» WHAT YOU ARE ASKED TO DO
Look over the entries that follow. Report how many lines contain "clone", with nothing else.

[[ SUPPLIED DATA open ]]

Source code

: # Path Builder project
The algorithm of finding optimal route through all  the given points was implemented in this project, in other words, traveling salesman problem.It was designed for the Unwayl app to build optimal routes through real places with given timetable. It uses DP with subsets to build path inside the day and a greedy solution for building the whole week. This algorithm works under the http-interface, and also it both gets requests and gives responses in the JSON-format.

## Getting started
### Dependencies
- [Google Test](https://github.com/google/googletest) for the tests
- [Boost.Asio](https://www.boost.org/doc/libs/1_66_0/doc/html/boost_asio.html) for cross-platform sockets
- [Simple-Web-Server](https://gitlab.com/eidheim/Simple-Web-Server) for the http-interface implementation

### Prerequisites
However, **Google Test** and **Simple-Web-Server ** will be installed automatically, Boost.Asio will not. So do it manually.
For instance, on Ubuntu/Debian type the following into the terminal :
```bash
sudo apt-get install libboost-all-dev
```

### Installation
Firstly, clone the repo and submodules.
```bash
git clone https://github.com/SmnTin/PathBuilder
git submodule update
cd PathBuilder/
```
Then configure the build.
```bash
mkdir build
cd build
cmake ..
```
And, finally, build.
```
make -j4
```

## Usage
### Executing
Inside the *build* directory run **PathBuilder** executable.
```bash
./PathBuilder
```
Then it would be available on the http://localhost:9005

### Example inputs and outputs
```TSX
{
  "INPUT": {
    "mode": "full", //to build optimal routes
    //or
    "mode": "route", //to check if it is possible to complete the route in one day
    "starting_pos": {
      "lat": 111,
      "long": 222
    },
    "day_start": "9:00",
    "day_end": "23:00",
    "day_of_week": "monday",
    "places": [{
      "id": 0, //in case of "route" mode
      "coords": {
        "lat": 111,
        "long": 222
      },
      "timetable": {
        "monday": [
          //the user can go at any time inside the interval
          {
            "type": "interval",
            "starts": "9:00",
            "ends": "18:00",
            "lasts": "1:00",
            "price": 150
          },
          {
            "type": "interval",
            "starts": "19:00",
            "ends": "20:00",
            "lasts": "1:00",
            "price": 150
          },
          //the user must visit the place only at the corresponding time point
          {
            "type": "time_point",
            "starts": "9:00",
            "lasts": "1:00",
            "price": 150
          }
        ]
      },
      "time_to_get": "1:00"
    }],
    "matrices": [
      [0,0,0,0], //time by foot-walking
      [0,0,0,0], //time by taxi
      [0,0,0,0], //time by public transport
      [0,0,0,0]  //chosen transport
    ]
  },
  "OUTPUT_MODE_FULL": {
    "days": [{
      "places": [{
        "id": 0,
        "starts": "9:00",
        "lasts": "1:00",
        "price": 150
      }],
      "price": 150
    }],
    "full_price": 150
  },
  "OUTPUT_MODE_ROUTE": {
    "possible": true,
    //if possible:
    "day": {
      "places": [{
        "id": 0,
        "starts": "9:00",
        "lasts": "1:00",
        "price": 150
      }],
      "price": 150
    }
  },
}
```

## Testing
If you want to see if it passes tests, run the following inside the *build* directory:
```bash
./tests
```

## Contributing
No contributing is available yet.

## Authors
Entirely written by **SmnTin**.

[[ SUPPLIED DATA closed ]]

» RESPONSE AREA
2